Several forcing axioms imply $2^{\aleph_0 }= \aleph_2$. What about $2^{\aleph_1}$?

Question

On the one hand, it seems intuitive that $2^{\aleph_1 }> 2^{\aleph_0}$, because $\aleph_1 > \aleph_0$. However, I also know that, like many things involving the continnum function, that's actually independent of ZFC. So, since these forcing axioms seem to resolve what $2^{\aleph_0}$ is, do they also resolve $2^{\aleph_1}$? If so, is it also $\aleph_2$, or is it something bigger?

Answer 1

Martin's axiom, $\mathsf{MA}$, already implies that $2^\kappa=2^{\aleph_0}$ for every $\kappa<2^{\aleph_0}$. This means that any forcing axiom contradicting $\mathsf{CH}$ directly implies $2^{\aleph_1}=2^{\aleph_0}$.

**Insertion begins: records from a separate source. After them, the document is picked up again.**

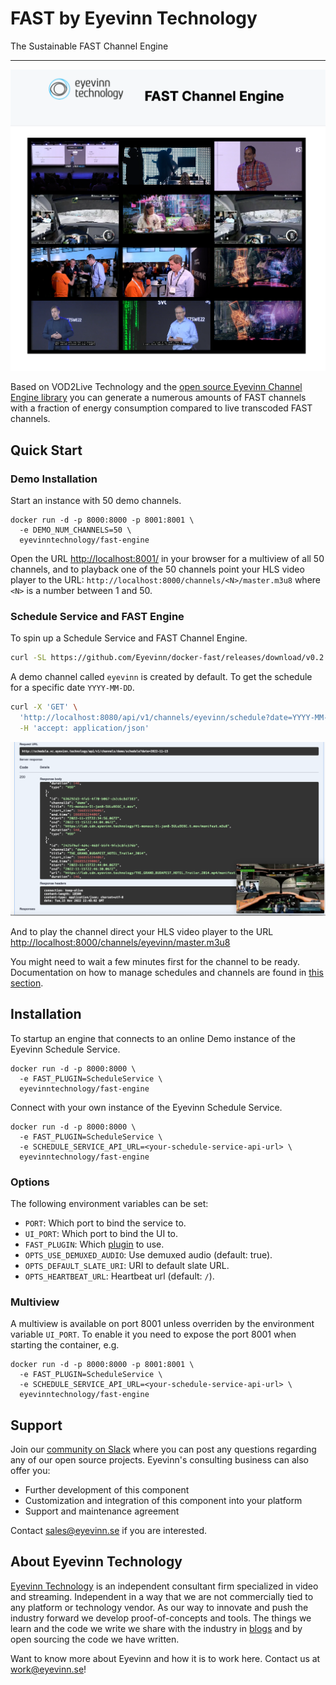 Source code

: # FAST by Eyevinn Technology

The Sustainable FAST Channel Engine

---

![Screenshot multiview](images/ui-screenshot.png)

Based on VOD2Live Technology and the [open source Eyevinn Channel Engine library](https://vod2live.docs.eyevinn.technology) you can generate a numerous amounts of FAST channels with a fraction of energy consumption compared to live transcoded FAST channels.

## Quick Start

### Demo Installation

Start an instance with 50 demo channels.

```
docker run -d -p 8000:8000 -p 8001:8001 \
  -e DEMO_NUM_CHANNELS=50 \
  eyevinntechnology/fast-engine
```

Open the URL [http://localhost:8001/](http://localhost:8001/) in your browser for a multiview of all 50 channels, and to playback one of the 50 channels point your HLS video player to the URL: `http://localhost:8000/channels/<N>/master.m3u8` where `<N>` is a number between 1 and 50.

### Schedule Service and FAST Engine

To spin up a Schedule Service and FAST Channel Engine.

```bash
curl -SL https://github.com/Eyevinn/docker-fast/releases/download/v0.2.0/docker-compose.yml | docker-compose up
```

A demo channel called `eyevinn` is created by default. To get the schedule for a specific date `YYYY-MM-DD`.

```bash
curl -X 'GET' \
  'http://localhost:8080/api/v1/channels/eyevinn/schedule?date=YYYY-MM-DD' \
  -H 'accept: application/json'
```

![Screenshot schedule](images/screenshot.png)

And to play the channel direct your HLS video player to the URL [http://localhost:8000/channels/eyevinn/master.m3u8](http://web.player.eyevinn.technology/?manifest=http%3A%2F%2Flocalhost%3A8000%2Fchannels%2Feyevinn%2Fmaster.m3u8)

You might need to wait a few minutes first for the channel to be ready. Documentation on how to manage schedules and channels are found in [this section](plugins/schedule_service.md).

## Installation

To startup an engine that connects to an online Demo instance of the Eyevinn Schedule Service.

```
docker run -d -p 8000:8000 \
  -e FAST_PLUGIN=ScheduleService \
  eyevinntechnology/fast-engine
```

Connect with your own instance of the Eyevinn Schedule Service.

```
docker run -d -p 8000:8000 \
  -e FAST_PLUGIN=ScheduleService \
  -e SCHEDULE_SERVICE_API_URL=<your-schedule-service-api-url> \
  eyevinntechnology/fast-engine
```

### Options

The following environment variables can be set:

- `PORT`: Which port to bind the service to.
- `UI_PORT`: Which port to bind the UI to.
- `FAST_PLUGIN`: Which [plugin](plugins.md) to use.
- `OPTS_USE_DEMUXED_AUDIO`: Use demuxed audio (default: true).
- `OPTS_DEFAULT_SLATE_URI`: URI to default slate URL.
- `OPTS_HEARTBEAT_URL`: Heartbeat url (default: `/`).

### Multiview

A multiview is available on port 8001 unless overriden by the environment variable `UI_PORT`. To enable it you need to expose the port 8001 when starting the container, e.g.

```
docker run -d -p 8000:8000 -p 8001:8001 \
  -e FAST_PLUGIN=ScheduleService \
  -e SCHEDULE_SERVICE_API_URL=<your-schedule-service-api-url> \
  eyevinntechnology/fast-engine
```

## Support

Join our [community on Slack](http://slack.streamingtech.se) where you can post any questions regarding any of our open source projects. Eyevinn's consulting business can also offer you:

- Further development of this component
- Customization and integration of this component into your platform
- Support and maintenance agreement

Contact [sales@eyevinn.se](mailto:sales@eyevinn.se) if you are interested.

## About Eyevinn Technology

[Eyevinn Technology](https://www.eyevinntechnology.se) is an independent consultant firm specialized in video and streaming. Independent in a way that we are not commercially tied to any platform or technology vendor. As our way to innovate and push the industry forward we develop proof-of-concepts and tools. The things we learn and the code we write we share with the industry in [blogs](https://dev.to/video) and by open sourcing the code we have written.

Want to know more about Eyevinn and how it is to work here. Contact us at work@eyevinn.se!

Now as you observe, "strong" forcing axioms - $\mathsf{PFA}$, $\mathsf{MM}$, etc. - not only contradict $\mathsf{CH}$ but also imply $2^{\aleph_0}=\aleph_2$. Consequently, we get the general rule of thumb that strong forcing axioms imply $2^{\aleph_0}=2^{\aleph_1}=\aleph_2$.